DATA - door Merlijn Staps.
Er gaat letterlijk geen dag voorbij zonder dat er ergens in Nederland een treinstoring is. Wanneer de treinen weer gaan rijden krijg je van de NS vaak niet te horen. Statistieken kunnen je wel helpen.
Wie regelmatig met de trein reist heeft het allemaal al eens meegemaakt. Seinstoring. Wisselstoring. Aanrijding met een persoon. Herstelwerkzaamheden. Hoewel 90% van de treinen op tijd rijdt, onthouden we vooral die keren dat het misgaat.

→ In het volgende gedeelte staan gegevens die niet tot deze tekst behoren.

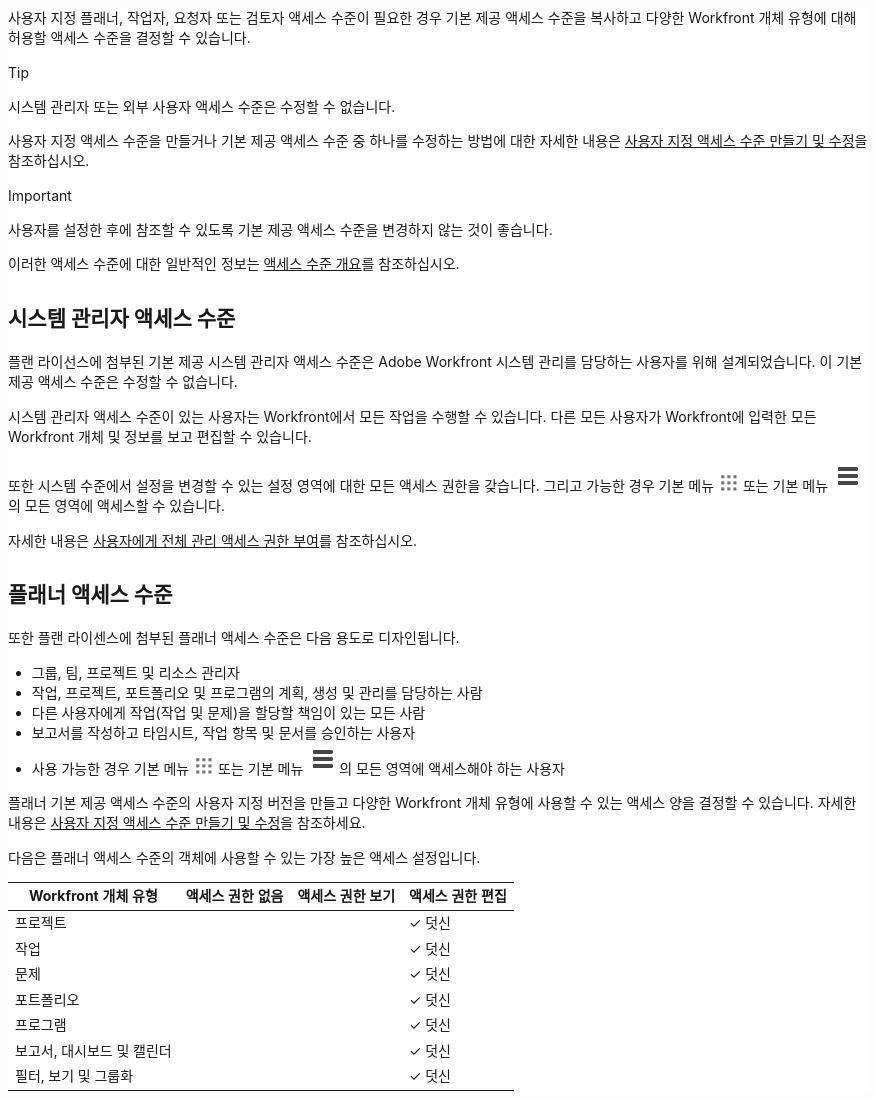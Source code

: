사용자 지정 플래너, 작업자, 요청자 또는 검토자 액세스 수준이 필요한 경우 기본 제공 액세스 수준을 복사하고 다양한 Workfront 개체 유형에 대해 허용할 액세스 수준을 결정할 수 있습니다.

>[!TIP]
>
>시스템 관리자 또는 외부 사용자 액세스 수준은 수정할 수 없습니다.

사용자 지정 액세스 수준을 만들거나 기본 제공 액세스 수준 중 하나를 수정하는 방법에 대한 자세한 내용은 [사용자 지정 액세스 수준 만들기 및 수정](../../../administration-and-setup/add-users/configure-and-grant-access/create-modify-access-levels.md)을 참조하십시오.

>[!IMPORTANT]
>
>사용자를 설정한 후에 참조할 수 있도록 기본 제공 액세스 수준을 변경하지 않는 것이 좋습니다.

이러한 액세스 수준에 대한 일반적인 정보는 [액세스 수준 개요](../../../administration-and-setup/add-users/access-levels-and-object-permissions/access-levels-overview.md)를 참조하십시오.

## 시스템 관리자 액세스 수준

플랜 라이선스에 첨부된 기본 제공 시스템 관리자 액세스 수준은 Adobe Workfront 시스템 관리를 담당하는 사용자를 위해 설계되었습니다. 이 기본 제공 액세스 수준은 수정할 수 없습니다.

시스템 관리자 액세스 수준이 있는 사용자는 Workfront에서 모든 작업을 수행할 수 있습니다. 다른 모든 사용자가 Workfront에 입력한 모든 Workfront 개체 및 정보를 보고 편집할 수 있습니다.

또한 시스템 수준에서 설정을 변경할 수 있는 설정 영역에 대한 모든 액세스 권한을 갖습니다. 그리고 가능한 경우 기본 메뉴 ![](assets/main-menu-icon.png) 또는 기본 메뉴 ![](assets/lines-main-menu.png)의 모든 영역에 액세스할 수 있습니다.

자세한 내용은 [사용자에게 전체 관리 액세스 권한 부여](../../../administration-and-setup/add-users/configure-and-grant-access/grant-a-user-full-administrative-access.md)를 참조하십시오.

## 플래너 액세스 수준

또한 플랜 라이센스에 첨부된 플래너 액세스 수준은 다음 용도로 디자인됩니다.

* 그룹, 팀, 프로젝트 및 리소스 관리자
* 작업, 프로젝트, 포트폴리오 및 프로그램의 계획, 생성 및 관리를 담당하는 사람
* 다른 사용자에게 작업(작업 및 문제)을 할당할 책임이 있는 모든 사람
* 보고서를 작성하고 타임시트, 작업 항목 및 문서를 승인하는 사용자
* 사용 가능한 경우 기본 메뉴 ![](assets/main-menu-icon.png) 또는 기본 메뉴 ![](assets/lines-main-menu.png)의 모든 영역에 액세스해야 하는 사용자

플래너 기본 제공 액세스 수준의 사용자 지정 버전을 만들고 다양한 Workfront 개체 유형에 사용할 수 있는 액세스 양을 결정할 수 있습니다. 자세한 내용은 [사용자 지정 액세스 수준 만들기 및 수정](/help/quicksilver/administration-and-setup/add-users/configure-and-grant-access/create-modify-access-levels.md)을 참조하세요.

다음은 플래너 액세스 수준의 객체에 사용할 수 있는 가장 높은 액세스 설정입니다.

| Workfront 개체 유형 | 액세스 권한 없음 | 액세스 권한 보기 | 액세스 권한 편집 |
|---|---|---|---|
| 프로젝트 |   |   | ✓ 덧신 |
| 작업 |   |   | ✓ 덧신 |
| 문제 |   |   | ✓ 덧신 |
| 포트폴리오 |   |   | ✓ 덧신 |
| 프로그램 |   |   | ✓ 덧신 |
| 보고서, 대시보드 및 캘린더 |   |   | ✓ 덧신 |
| 필터, 보기 및 그룹화 |   |   | ✓ 덧신 |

Zoals die keer dat je uren op een station door moest brengen omdat er geen treinen rijden en een belangrijke afspraak miste.
Veel van de frustratie gaat hem zitten in gebrekkige communicatie. Wanneer er weer treinen gaan rijden, blijft meestal lang onduidelijk. Wel krijg je meestal snel de storingsoorzaak te horen. Vertelt dat je iets over hoe lang je nog moet wachten? Is een storing veroorzaakt door een defecte trein bijvoorbeeld sneller opgelost dan een seinstoring?
De website RijdenDeTreinen.nl houdt real-time alle verstoringen op het Nederlandse spoorwegnet bij. Dit zijn niet de “gewone” vertragingen van een trein die 5 of 10 minuten te laat is, maar grotere storingen waarbij het treinverkeer op een bepaald traject langer ontregeld is. Van de gemiddeld iets meer dan 10 dagelijkse storingen wordt bijgehouden waar ze door zijn veroorzaakt, hoe lang ze duren, en welke trajecten betrokken zijn.
Ik dook in deze dataset (met vanaf 2011 al meer dan 18,000 storingen) om te kijken waar al die verstoringen vandaan komen. En om te kijken wat dat zegt over hoe lang zo’n storing dan gaat duren.
1 op de 3 storingen komt door een defecte trein
In totaal werden er 3728 storingen gemeld in 2017. Dat zijn er iets meer dan 10 per dag. Vooral defecte treinen (1313x) veroorzaken vaak een storing. Maar ook seinstoringen (314x), wisselstoringen (302x) en aanrijdingen met een persoon (248x) komen bijna dagelijks voor.
Relatief weinig storingen worden veroorzaakt door volledig externe factoren, zoals een aanrijding, blikseminslag of een boom op het spoor. Problemen met materieel of infrastructuur zijn de grootste boosdoeners.
De invloed van de weersomstandigheden valt ook mee. Het weer is er wel voor verantwoordelijk als het héle spoorwegnet in de problemen komt. Op drie dagen in 2017 werden meer dan 30 storingen gemeld, en dat had telkens met noodweer te maken: 22 juni (hittegolf; blikseminslagen) en 11 en 12 december (zware sneeuwval; code rood).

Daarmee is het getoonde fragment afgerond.